What You Owe Your Wife

Married love is a potent educator. The family, as the Church points out, is the “school of love”.  It’s a school of love, but I am probably not the best headmaster.  But, this headmastership is not an appointment but a vocation, a calling, and God has promised and proven that He sustains and directs those that he calls.  God be with this fool, and if I am a fool may I be one for you.

And for us as fathers and husbands, there is a foundational reality that we must accept: we owe our wives, the mothers of our children, a terrible and awful (as in full-of-awe) debt.  The debt of justice is created when one has given another something of great worth and value.  There’s a “strain” on justice when one has given but has not received in proportion to what was given.  Our wives have born our children in an experience that is unique to them, paradoxically joyful, painful, triumphant, humbling, bloody, and life giving, what St. John Paul II called a “unique experience of joy and travail.”  Outside of childbirth, only the cross can claim such a thing.  And the life that a mother gives does not end in pregnancy and birth, but begins.

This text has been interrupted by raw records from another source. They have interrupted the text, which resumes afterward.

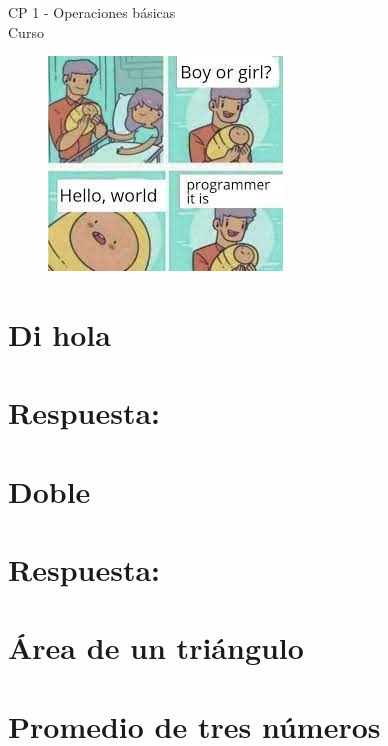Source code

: \begin{center}
    \begin{large}
    CP 1 - Operaciones básicas\\
    Curso \academicyear\\
    \end{large}
    
\begin{figure}[h]
    \centering
    \includegraphics[width=0.4\linewidth]{cp2/hello_world.jpg}
\end{figure}
\end{center}

\section{Di hola}

\ifshowanswers
\section*{Respuesta:}

\fi

\section{Doble}

\ifshowanswers
\section*{Respuesta:}

\fi

\section{Área de un triángulo}


\section{Promedio de tres números}


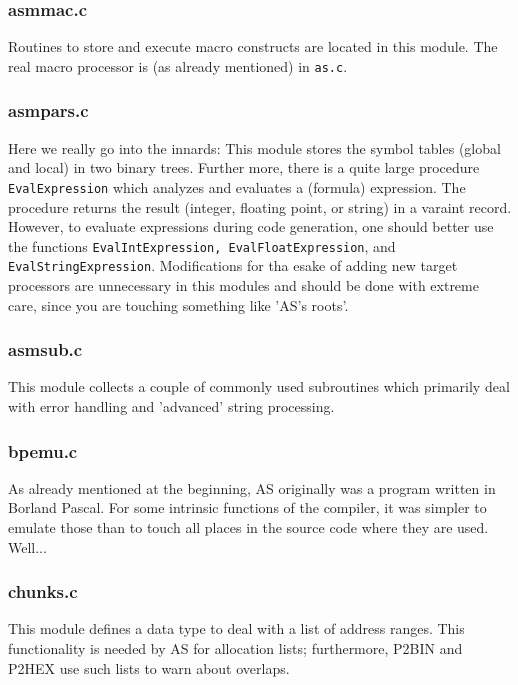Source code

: \documentclass[12pt,twoside]{report}
\newcommand{\tty}[1]{{\tt #1}}
\begin{document}
\subsubsection{asmmac.c}

Routines to store and execute macro constructs are located in this module. 
The real macro processor is (as already mentioned) in {\tt as.c}.

\subsubsection{asmpars.c}

Here we really go into the innards: This module stores the symbol tables
(global and local) in two binary trees.  Further more, there is a quite
large procedure {\tt EvalExpression} which analyzes and evaluates a (formula)
expression.  The procedure returns the result (integer, floating point, or
string) in a varaint record.  However, to evaluate expressions during code
generation, one should better use the functions  \tty{EvalIntExpression,
EvalFloatExpression}, and \tty{EvalStringExpression}.  Modifications for
tha esake of adding new target processors are unnecessary in this modules
and should be done with extreme care, since you are touching something
like 'AS's roots'.

\subsubsection{asmsub.c}

This module collects a couple of commonly used subroutines which primarily
deal with error handling and 'advanced' string processing.

\subsubsection{bpemu.c}

As already mentioned at the beginning, AS originally was a program written
in Borland Pascal.  For some intrinsic functions of the compiler, it was
simpler to emulate those than to touch all places in the source code where
they are used.  Well...

\subsubsection{chunks.c}

This module defines a data type to deal with a list of address ranges. 
This functionality is needed by AS for allocation lists; furthermore,
P2BIN and P2HEX use such lists to warn about overlaps.
\end{document}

(My wife and I went through the suffering of infertility before finally conceiving a child.  To the women out there suffering in this way – I know how bad it hurts.  You suffer in an invisible way, and bear a cross that a world of contraception and abortion seems to mock.  Thank you too for your motherliness, and for the suffering you endure that too is a witness to life.)

Outside of the womb mothers nurture in a way that men cannot.  People call my family old-fashioned because my wife stays at home, and some hint at a repressive attitude – we’re “patriarchal” and such (to which I say thank you and you’re welcome).  My wife is not at home because she is unable to do the work that men do, she’s at home because men can’t do the work that she does.  No one can – no expert, state, or man.  Her body literally sustains the children, and that is merely a symbol for the daily nourishment she provides this home in body and soul.   And I’ve now been working from a home office for nearly 3 years and I’ve learned something: the mother’s work is actually harder physically, emotionally, physically than most working dads probably realize.  I’ve had a good variety of experiences in the office, on the jobsite and farm, and in the ditch, but none of it compared to the struggles of a mother with young children.  It’s astoundingly hard work.

And let’s be clear: the world does not place a high value on the moms at home.  If they were running marathons and climbing the corporate ladder you would hear praises all day, but instead they suffer those disdainful stares at the grocery store.  You know, the stares that ask, “Look at all these kids – do you hate the planet?”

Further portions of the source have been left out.